Exercise instructions:
Before copying, set the pictures aside; then repeat every line below verbatim.

Exercise data:
* * * *
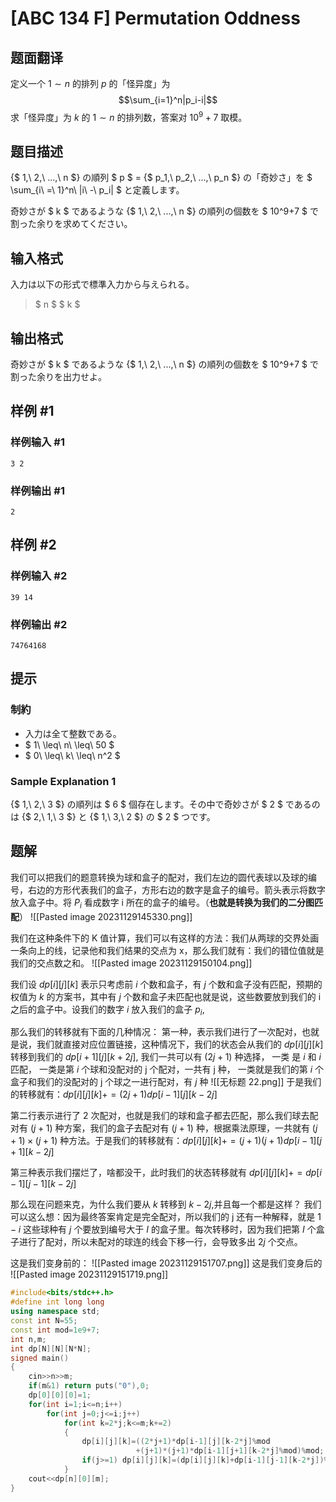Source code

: # [ABC 134 F] Permutation Oddness

## 题面翻译

定义一个 $1 \sim n$ 的排列 $p$ 的「怪异度」为
$$\sum_{i=1}^n|p_i-i|$$
求「怪异度」为 $k$ 的 $1 \sim n$ 的排列数，答案对 $10^9+7$ 取模。

## 题目描述

[problemUrl]: https://atcoder.jp/contests/abc134/tasks/abc134_f

{$ 1,\ 2,\ ...,\ n $} の順列 $ p $ = {$ p_1,\ p_2,\ ...,\ p_n $} の「奇妙さ」を $ \sum_{i\ =\ 1}^n\ |i\ -\ p_i| $ と定義します。

奇妙さが $ k $ であるような {$ 1,\ 2,\ ...,\ n $} の順列の個数を $ 10^9+7 $ で割った余りを求めてください。

## 输入格式

入力は以下の形式で標準入力から与えられる。

> $ n $ $ k $

## 输出格式

奇妙さが $ k $ であるような {$ 1,\ 2,\ ...,\ n $} の順列の個数を $ 10^9+7 $ で 割った余りを出力せよ。

## 样例 #1

### 样例输入 #1

```
3 2
```

### 样例输出 #1

```
2
```

## 样例 #2

### 样例输入 #2

```
39 14
```

### 样例输出 #2

```
74764168
```

## 提示

### 制約

- 入力は全て整数である。
- $ 1\ \leq\ n\ \leq\ 50 $
- $ 0\ \leq\ k\ \leq\ n^2 $

### Sample Explanation 1

{$ 1,\ 2,\ 3 $} の順列は $ 6 $ 個存在します。その中で奇妙さが $ 2 $ であるのは {$ 2,\ 1,\ 3 $} と {$ 1,\ 3,\ 2 $} の $ 2 $ つです。

## 题解
我们可以把我们的题意转换为球和盒子的配对，我们左边的圆代表球以及球的编号，右边的方形代表我们的盒子，方形右边的数字是盒子的编号。箭头表示将数字放入盒子中。将 $P_{i}$ 看成数字 i 所在的盒子的编号。（**也就是转换为我们的二分图匹配**）
![[Pasted image 20231129145330.png]]

我们在这种条件下的 K 值计算，我们可以有这样的方法：我们从两球的交界处画一条向上的线，记录他和我们结果的交点为 x，那么我们就有：我们的错位值就是我们的交点数之和。
![[Pasted image 20231129150104.png]]

我们设 $dp[i][j][k]$ 表示只考虑前 $i$ 个数和盒子，有 $j$ 个数和盒子没有匹配，预期的权值为 $k$ 的方案书，其中有 $j$ 个数和盒子未匹配也就是说，这些数要放到我们的 i 之后的盒子中。设我们的数字 $i$ 放入我们的盒子 $p_{i}$,

那么我们的转移就有下面的几种情况：
第一种，表示我们进行了一次配对，也就是说，我们就直接对应位置链接，这种情况下，我们的状态会从我们的 $dp[i][j][k]$ 转移到我们的 $dp[i+1][j][k+2j]$,
我们一共可以有 $(2j+1)$ 种选择，
一类 是 $i$ 和 $i$ 匹配，
一类是第 $i$ 个球和没配对的 j 个配对，一共有 j 种，
一类就是我们的第 $i$ 个盒子和我们的没配对的 j 个球之一进行配对，有 $j$ 种
![[无标题 22.png]]
于是我们的转移就有：$dp[i][j][k]+=(2j+1)dp[i-1][j][k-2j]$

第二行表示进行了 2 次配对，也就是我们的球和盒子都去匹配，那么我们球去配对有 $(j+1)$ 种方案，我们的盒子去配对有 $(j+1)$ 种，根据乘法原理，一共就有 $(j+1)\times(j+1)$ 种方法。于是我们的转移就有：$dp[i][j][k]+=(j+1)(j+1)dp[i-1][j+1][k-2j]$

第三种表示我们摆烂了，啥都没干，此时我们的状态转移就有
$dp[i][j][k]+=dp[i-1][j-1][k-2j]$

那么现在问题来克，为什么我们要从 $k$ 转移到 $k-2j$,并且每一个都是这样？
我们可以这么想：因为最终答案肯定是完全配对，所以我们的 j 还有一种解释，就是 $1-i$ 这些球种有 $j$ 个要放到编号大于 $I$ 的盒子里。每次转移时，因为我们把第 $I$ 个盒子进行了配对，所以未配对的球连的线会下移一行，会导致多出 $2j$ 个交点。

这是我们变身前的：
![[Pasted image 20231129151707.png]]
这是我们变身后的
![[Pasted image 20231129151719.png]]
```cpp
#include<bits/stdc++.h>
#define int long long 
using namespace std;
const int N=55;
const int mod=1e9+7;
int n,m;
int dp[N][N][N*N];
signed main()
{
	cin>>n>>m;
	if(m&1) return puts("0"),0;
	dp[0][0][0]=1;
	for(int i=1;i<=n;i++)
		for(int j=0;j<=i;j++)
			for(int k=2*j;k<=m;k+=2)
			{
				dp[i][j][k]=((2*j+1)*dp[i-1][j][k-2*j]%mod
							+(j+1)*(j+1)*dp[i-1][j+1][k-2*j]%mod)%mod;
				if(j>=1) dp[i][j][k]=(dp[i][j][k]+dp[i-1][j-1][k-2*j])%mod;
			}
	cout<<dp[n][0][m];
}
```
* * * *
Reply:
Source code

: # [ABC 134 F] Permutation Oddness

## 题面翻译

定义一个 $1 \sim n$ 的排列 $p$ 的「怪异度」为
$$\sum_{i=1}^n|p_i-i|$$
求「怪异度」为 $k$ 的 $1 \sim n$ 的排列数，答案对 $10^9+7$ 取模。

## 题目描述

[problemUrl]: https://atcoder.jp/contests/abc134/tasks/abc134_f

{$ 1,\ 2,\ ...,\ n $} の順列 $ p $ = {$ p_1,\ p_2,\ ...,\ p_n $} の「奇妙さ」を $ \sum_{i\ =\ 1}^n\ |i\ -\ p_i| $ と定義します。

奇妙さが $ k $ であるような {$ 1,\ 2,\ ...,\ n $} の順列の個数を $ 10^9+7 $ で割った余りを求めてください。

## 输入格式

入力は以下の形式で標準入力から与えられる。

> $ n $ $ k $

## 输出格式

奇妙さが $ k $ であるような {$ 1,\ 2,\ ...,\ n $} の順列の個数を $ 10^9+7 $ で 割った余りを出力せよ。

## 样例 #1

### 样例输入 #1

```
3 2
```

### 样例输出 #1

```
2
```

## 样例 #2

### 样例输入 #2

```
39 14
```

### 样例输出 #2

```
74764168
```

## 提示

### 制約

- 入力は全て整数である。
- $ 1\ \leq\ n\ \leq\ 50 $
- $ 0\ \leq\ k\ \leq\ n^2 $

### Sample Explanation 1

{$ 1,\ 2,\ 3 $} の順列は $ 6 $ 個存在します。その中で奇妙さが $ 2 $ であるのは {$ 2,\ 1,\ 3 $} と {$ 1,\ 3,\ 2 $} の $ 2 $ つです。

## 题解
我们可以把我们的题意转换为球和盒子的配对，我们左边的圆代表球以及球的编号，右边的方形代表我们的盒子，方形右边的数字是盒子的编号。箭头表示将数字放入盒子中。将 $P_{i}$ 看成数字 i 所在的盒子的编号。（**也就是转换为我们的二分图匹配**）
![[Pasted image 20231129145330.png]]

我们在这种条件下的 K 值计算，我们可以有这样的方法：我们从两球的交界处画一条向上的线，记录他和我们结果的交点为 x，那么我们就有：我们的错位值就是我们的交点数之和。
![[Pasted image 20231129150104.png]]

我们设 $dp[i][j][k]$ 表示只考虑前 $i$ 个数和盒子，有 $j$ 个数和盒子没有匹配，预期的权值为 $k$ 的方案书，其中有 $j$ 个数和盒子未匹配也就是说，这些数要放到我们的 i 之后的盒子中。设我们的数字 $i$ 放入我们的盒子 $p_{i}$,

那么我们的转移就有下面的几种情况：
第一种，表示我们进行了一次配对，也就是说，我们就直接对应位置链接，这种情况下，我们的状态会从我们的 $dp[i][j][k]$ 转移到我们的 $dp[i+1][j][k+2j]$,
我们一共可以有 $(2j+1)$ 种选择，
一类 是 $i$ 和 $i$ 匹配，
一类是第 $i$ 个球和没配对的 j 个配对，一共有 j 种，
一类就是我们的第 $i$ 个盒子和我们的没配对的 j 个球之一进行配对，有 $j$ 种
![[无标题 22.png]]
于是我们的转移就有：$dp[i][j][k]+=(2j+1)dp[i-1][j][k-2j]$

第二行表示进行了 2 次配对，也就是我们的球和盒子都去匹配，那么我们球去配对有 $(j+1)$ 种方案，我们的盒子去配对有 $(j+1)$ 种，根据乘法原理，一共就有 $(j+1)\times(j+1)$ 种方法。于是我们的转移就有：$dp[i][j][k]+=(j+1)(j+1)dp[i-1][j+1][k-2j]$

第三种表示我们摆烂了，啥都没干，此时我们的状态转移就有
$dp[i][j][k]+=dp[i-1][j-1][k-2j]$

那么现在问题来克，为什么我们要从 $k$ 转移到 $k-2j$,并且每一个都是这样？
我们可以这么想：因为最终答案肯定是完全配对，所以我们的 j 还有一种解释，就是 $1-i$ 这些球种有 $j$ 个要放到编号大于 $I$ 的盒子里。每次转移时，因为我们把第 $I$ 个盒子进行了配对，所以未配对的球连的线会下移一行，会导致多出 $2j$ 个交点。

这是我们变身前的：
![[Pasted image 20231129151707.png]]
这是我们变身后的
![[Pasted image 20231129151719.png]]
```cpp
#include<bits/stdc++.h>
#define int long long 
using namespace std;
const int N=55;
const int mod=1e9+7;
int n,m;
int dp[N][N][N*N];
signed main()
{
	cin>>n>>m;
	if(m&1) return puts("0"),0;
	dp[0][0][0]=1;
	for(int i=1;i<=n;i++)
		for(int j=0;j<=i;j++)
			for(int k=2*j;k<=m;k+=2)
			{
				dp[i][j][k]=((2*j+1)*dp[i-1][j][k-2*j]%mod
							+(j+1)*(j+1)*dp[i-1][j+1][k-2*j]%mod)%mod;
				if(j>=1) dp[i][j][k]=(dp[i][j][k]+dp[i-1][j-1][k-2*j])%mod;
			}
	cout<<dp[n][0][m];
}
```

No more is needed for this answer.